▶ Your goal:
Return the full set of entries exactly. Omit none.

(Records from a data source)
= = =

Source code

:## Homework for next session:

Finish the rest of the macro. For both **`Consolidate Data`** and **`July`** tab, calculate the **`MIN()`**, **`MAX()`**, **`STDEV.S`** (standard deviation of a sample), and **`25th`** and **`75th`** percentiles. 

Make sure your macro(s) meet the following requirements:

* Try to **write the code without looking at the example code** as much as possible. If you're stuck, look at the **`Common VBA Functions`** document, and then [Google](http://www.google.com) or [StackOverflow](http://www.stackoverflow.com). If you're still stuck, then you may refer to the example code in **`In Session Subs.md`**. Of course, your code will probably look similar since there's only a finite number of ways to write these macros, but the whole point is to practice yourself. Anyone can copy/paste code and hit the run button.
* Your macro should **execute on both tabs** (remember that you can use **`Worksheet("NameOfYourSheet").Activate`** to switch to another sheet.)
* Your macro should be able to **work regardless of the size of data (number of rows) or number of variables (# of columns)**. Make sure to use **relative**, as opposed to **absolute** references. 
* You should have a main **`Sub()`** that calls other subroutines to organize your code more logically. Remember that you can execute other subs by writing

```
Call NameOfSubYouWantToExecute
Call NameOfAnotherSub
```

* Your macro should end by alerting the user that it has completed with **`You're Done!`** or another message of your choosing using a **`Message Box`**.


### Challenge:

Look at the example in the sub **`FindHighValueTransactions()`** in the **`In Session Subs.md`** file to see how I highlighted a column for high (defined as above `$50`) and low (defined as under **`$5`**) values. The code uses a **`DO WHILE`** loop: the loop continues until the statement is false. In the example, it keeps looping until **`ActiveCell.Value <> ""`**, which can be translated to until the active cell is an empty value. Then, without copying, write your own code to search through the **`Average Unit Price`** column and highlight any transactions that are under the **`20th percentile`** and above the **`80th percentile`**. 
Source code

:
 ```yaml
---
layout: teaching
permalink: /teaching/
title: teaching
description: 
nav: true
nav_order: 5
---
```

= = =

▶ Task output:
Source code

:## Homework for next session:

Finish the rest of the macro. For both **`Consolidate Data`** and **`July`** tab, calculate the **`MIN()`**, **`MAX()`**, **`STDEV.S`** (standard deviation of a sample), and **`25th`** and **`75th`** percentiles. 

Make sure your macro(s) meet the following requirements:

* Try to **write the code without looking at the example code** as much as possible. If you're stuck, look at the **`Common VBA Functions`** document, and then [Google](http://www.google.com) or [StackOverflow](http://www.stackoverflow.com). If you're still stuck, then you may refer to the example code in **`In Session Subs.md`**. Of course, your code will probably look similar since there's only a finite number of ways to write these macros, but the whole point is to practice yourself. Anyone can copy/paste code and hit the run button.
* Your macro should **execute on both tabs** (remember that you can use **`Worksheet("NameOfYourSheet").Activate`** to switch to another sheet.)
* Your macro should be able to **work regardless of the size of data (number of rows) or number of variables (# of columns)**. Make sure to use **relative**, as opposed to **absolute** references. 
* You should have a main **`Sub()`** that calls other subroutines to organize your code more logically. Remember that you can execute other subs by writing

```
Call NameOfSubYouWantToExecute
Call NameOfAnotherSub
```

* Your macro should end by alerting the user that it has completed with **`You're Done!`** or another message of your choosing using a **`Message Box`**.


### Challenge:

Look at the example in the sub **`FindHighValueTransactions()`** in the **`In Session Subs.md`** file to see how I highlighted a column for high (defined as above `$50`) and low (defined as under **`$5`**) values. The code uses a **`DO WHILE`** loop: the loop continues until the statement is false. In the example, it keeps looping until **`ActiveCell.Value <> ""`**, which can be translated to until the active cell is an empty value. Then, without copying, write your own code to search through the **`Average Unit Price`** column and highlight any transactions that are under the **`20th percentile`** and above the **`80th percentile`**. 
Source code

:
 ```yaml
---
layout: teaching
permalink: /teaching/
title: teaching
description: 
nav: true
nav_order: 5
---
```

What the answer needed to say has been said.